Items listed in a dataset:
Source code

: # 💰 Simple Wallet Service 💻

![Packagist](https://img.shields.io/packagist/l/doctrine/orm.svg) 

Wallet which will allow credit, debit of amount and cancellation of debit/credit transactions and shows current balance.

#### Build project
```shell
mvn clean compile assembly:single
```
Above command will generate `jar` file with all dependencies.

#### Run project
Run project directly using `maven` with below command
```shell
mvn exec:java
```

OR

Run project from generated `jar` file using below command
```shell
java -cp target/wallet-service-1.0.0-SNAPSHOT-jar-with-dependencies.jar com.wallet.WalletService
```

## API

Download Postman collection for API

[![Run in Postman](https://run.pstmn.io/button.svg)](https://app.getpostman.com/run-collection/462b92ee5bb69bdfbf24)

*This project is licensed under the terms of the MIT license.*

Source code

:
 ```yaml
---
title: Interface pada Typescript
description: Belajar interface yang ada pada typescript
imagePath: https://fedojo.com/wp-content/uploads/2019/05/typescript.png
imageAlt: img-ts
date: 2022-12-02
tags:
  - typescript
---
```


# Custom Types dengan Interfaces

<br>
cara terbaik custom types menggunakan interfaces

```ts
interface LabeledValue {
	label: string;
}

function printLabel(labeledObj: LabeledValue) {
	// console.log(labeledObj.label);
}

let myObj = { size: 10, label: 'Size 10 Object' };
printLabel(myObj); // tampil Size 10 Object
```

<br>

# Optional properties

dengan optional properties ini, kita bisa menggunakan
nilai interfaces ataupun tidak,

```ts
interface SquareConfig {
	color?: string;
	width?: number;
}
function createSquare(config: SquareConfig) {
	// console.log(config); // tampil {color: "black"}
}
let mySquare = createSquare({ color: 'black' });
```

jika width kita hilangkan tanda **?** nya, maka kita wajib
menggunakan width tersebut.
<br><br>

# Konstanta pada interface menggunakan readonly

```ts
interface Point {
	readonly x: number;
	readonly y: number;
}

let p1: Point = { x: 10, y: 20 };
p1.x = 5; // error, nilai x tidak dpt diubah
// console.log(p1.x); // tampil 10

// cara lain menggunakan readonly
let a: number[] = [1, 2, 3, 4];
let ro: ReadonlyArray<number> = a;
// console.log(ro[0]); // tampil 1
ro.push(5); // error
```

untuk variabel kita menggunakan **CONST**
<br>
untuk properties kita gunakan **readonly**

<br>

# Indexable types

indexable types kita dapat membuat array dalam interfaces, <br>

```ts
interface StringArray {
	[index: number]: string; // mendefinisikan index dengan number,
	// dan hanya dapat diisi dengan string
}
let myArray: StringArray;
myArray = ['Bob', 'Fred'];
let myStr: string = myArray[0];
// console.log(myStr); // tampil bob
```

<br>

**How to complete this task**:
All records are to be retyped exactly. None may be omitted.

**Expected output**:
Source code

: # 💰 Simple Wallet Service 💻

![Packagist](https://img.shields.io/packagist/l/doctrine/orm.svg) 

Wallet which will allow credit, debit of amount and cancellation of debit/credit transactions and shows current balance.

#### Build project
```shell
mvn clean compile assembly:single
```
Above command will generate `jar` file with all dependencies.

#### Run project
Run project directly using `maven` with below command
```shell
mvn exec:java
```

OR

Run project from generated `jar` file using below command
```shell
java -cp target/wallet-service-1.0.0-SNAPSHOT-jar-with-dependencies.jar com.wallet.WalletService
```

## API

Download Postman collection for API

[![Run in Postman](https://run.pstmn.io/button.svg)](https://app.getpostman.com/run-collection/462b92ee5bb69bdfbf24)

*This project is licensed under the terms of the MIT license.*

Source code

:
 ```yaml
---
title: Interface pada Typescript
description: Belajar interface yang ada pada typescript
imagePath: https://fedojo.com/wp-content/uploads/2019/05/typescript.png
imageAlt: img-ts
date: 2022-12-02
tags:
  - typescript
---
```


# Custom Types dengan Interfaces

<br>
cara terbaik custom types menggunakan interfaces

```ts
interface LabeledValue {
	label: string;
}

function printLabel(labeledObj: LabeledValue) {
	// console.log(labeledObj.label);
}

let myObj = { size: 10, label: 'Size 10 Object' };
printLabel(myObj); // tampil Size 10 Object
```

<br>

# Optional properties

dengan optional properties ini, kita bisa menggunakan
nilai interfaces ataupun tidak,

```ts
interface SquareConfig {
	color?: string;
	width?: number;
}
function createSquare(config: SquareConfig) {
	// console.log(config); // tampil {color: "black"}
}
let mySquare = createSquare({ color: 'black' });
```

jika width kita hilangkan tanda **?** nya, maka kita wajib
menggunakan width tersebut.
<br><br>

# Konstanta pada interface menggunakan readonly

```ts
interface Point {
	readonly x: number;
	readonly y: number;
}

let p1: Point = { x: 10, y: 20 };
p1.x = 5; // error, nilai x tidak dpt diubah
// console.log(p1.x); // tampil 10

// cara lain menggunakan readonly
let a: number[] = [1, 2, 3, 4];
let ro: ReadonlyArray<number> = a;
// console.log(ro[0]); // tampil 1
ro.push(5); // error
```

untuk variabel kita menggunakan **CONST**
<br>
untuk properties kita gunakan **readonly**

<br>

# Indexable types

indexable types kita dapat membuat array dalam interfaces, <br>

```ts
interface StringArray {
	[index: number]: string; // mendefinisikan index dengan number,
	// dan hanya dapat diisi dengan string
}
let myArray: StringArray;
myArray = ['Bob', 'Fred'];
let myStr: string = myArray[0];
// console.log(myStr); // tampil bob
```

<br>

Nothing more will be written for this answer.